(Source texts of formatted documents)
================
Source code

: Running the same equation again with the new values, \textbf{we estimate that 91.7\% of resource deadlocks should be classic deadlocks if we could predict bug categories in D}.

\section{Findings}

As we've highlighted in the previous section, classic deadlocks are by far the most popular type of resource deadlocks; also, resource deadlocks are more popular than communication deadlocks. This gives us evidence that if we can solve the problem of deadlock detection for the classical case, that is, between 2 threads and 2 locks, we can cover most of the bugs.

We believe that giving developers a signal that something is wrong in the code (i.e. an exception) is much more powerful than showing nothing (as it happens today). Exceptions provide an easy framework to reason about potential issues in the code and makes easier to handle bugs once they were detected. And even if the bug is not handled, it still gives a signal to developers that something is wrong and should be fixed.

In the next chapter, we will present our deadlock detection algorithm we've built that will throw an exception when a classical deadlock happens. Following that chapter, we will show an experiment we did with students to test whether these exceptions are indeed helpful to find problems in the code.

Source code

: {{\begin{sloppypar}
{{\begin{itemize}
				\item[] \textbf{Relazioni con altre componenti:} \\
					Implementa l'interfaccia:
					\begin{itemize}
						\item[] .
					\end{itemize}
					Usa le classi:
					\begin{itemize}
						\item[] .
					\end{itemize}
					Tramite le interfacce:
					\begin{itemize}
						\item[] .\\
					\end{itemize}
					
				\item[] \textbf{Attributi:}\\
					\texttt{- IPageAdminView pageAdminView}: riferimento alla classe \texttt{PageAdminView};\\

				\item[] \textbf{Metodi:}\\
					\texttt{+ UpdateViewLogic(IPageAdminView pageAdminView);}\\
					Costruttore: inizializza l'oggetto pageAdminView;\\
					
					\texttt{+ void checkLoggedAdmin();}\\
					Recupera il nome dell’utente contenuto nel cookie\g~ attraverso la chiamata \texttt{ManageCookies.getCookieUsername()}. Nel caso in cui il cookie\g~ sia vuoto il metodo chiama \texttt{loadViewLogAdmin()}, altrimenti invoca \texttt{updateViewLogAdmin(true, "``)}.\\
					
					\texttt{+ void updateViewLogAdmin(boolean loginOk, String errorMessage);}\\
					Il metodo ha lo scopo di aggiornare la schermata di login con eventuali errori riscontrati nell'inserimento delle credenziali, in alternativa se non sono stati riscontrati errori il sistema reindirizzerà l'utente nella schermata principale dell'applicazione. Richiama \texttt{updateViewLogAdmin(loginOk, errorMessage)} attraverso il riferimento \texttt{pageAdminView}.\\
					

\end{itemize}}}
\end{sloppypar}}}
================
- **Task objective**
All of the records above are to be set down again exactly.

- **Exercise solution**
Source code

: Running the same equation again with the new values, \textbf{we estimate that 91.7\% of resource deadlocks should be classic deadlocks if we could predict bug categories in D}.

\section{Findings}

As we've highlighted in the previous section, classic deadlocks are by far the most popular type of resource deadlocks; also, resource deadlocks are more popular than communication deadlocks. This gives us evidence that if we can solve the problem of deadlock detection for the classical case, that is, between 2 threads and 2 locks, we can cover most of the bugs.

We believe that giving developers a signal that something is wrong in the code (i.e. an exception) is much more powerful than showing nothing (as it happens today). Exceptions provide an easy framework to reason about potential issues in the code and makes easier to handle bugs once they were detected. And even if the bug is not handled, it still gives a signal to developers that something is wrong and should be fixed.

In the next chapter, we will present our deadlock detection algorithm we've built that will throw an exception when a classical deadlock happens. Following that chapter, we will show an experiment we did with students to test whether these exceptions are indeed helpful to find problems in the code.

Source code

: {{\begin{sloppypar}
{{\begin{itemize}
				\item[] \textbf{Relazioni con altre componenti:} \\
					Implementa l'interfaccia:
					\begin{itemize}
						\item[] .
					\end{itemize}
					Usa le classi:
					\begin{itemize}
						\item[] .
					\end{itemize}
					Tramite le interfacce:
					\begin{itemize}
						\item[] .\\
					\end{itemize}
					
				\item[] \textbf{Attributi:}\\
					\texttt{- IPageAdminView pageAdminView}: riferimento alla classe \texttt{PageAdminView};\\

				\item[] \textbf{Metodi:}\\
					\texttt{+ UpdateViewLogic(IPageAdminView pageAdminView);}\\
					Costruttore: inizializza l'oggetto pageAdminView;\\
					
					\texttt{+ void checkLoggedAdmin();}\\
					Recupera il nome dell’utente contenuto nel cookie\g~ attraverso la chiamata \texttt{ManageCookies.getCookieUsername()}. Nel caso in cui il cookie\g~ sia vuoto il metodo chiama \texttt{loadViewLogAdmin()}, altrimenti invoca \texttt{updateViewLogAdmin(true, "``)}.\\
					
					\texttt{+ void updateViewLogAdmin(boolean loginOk, String errorMessage);}\\
					Il metodo ha lo scopo di aggiornare la schermata di login con eventuali errori riscontrati nell'inserimento delle credenziali, in alternativa se non sono stati riscontrati errori il sistema reindirizzerà l'utente nella schermata principale dell'applicazione. Richiama \texttt{updateViewLogAdmin(loginOk, errorMessage)} attraverso il riferimento \texttt{pageAdminView}.\\
					

\end{itemize}}}
\end{sloppypar}}}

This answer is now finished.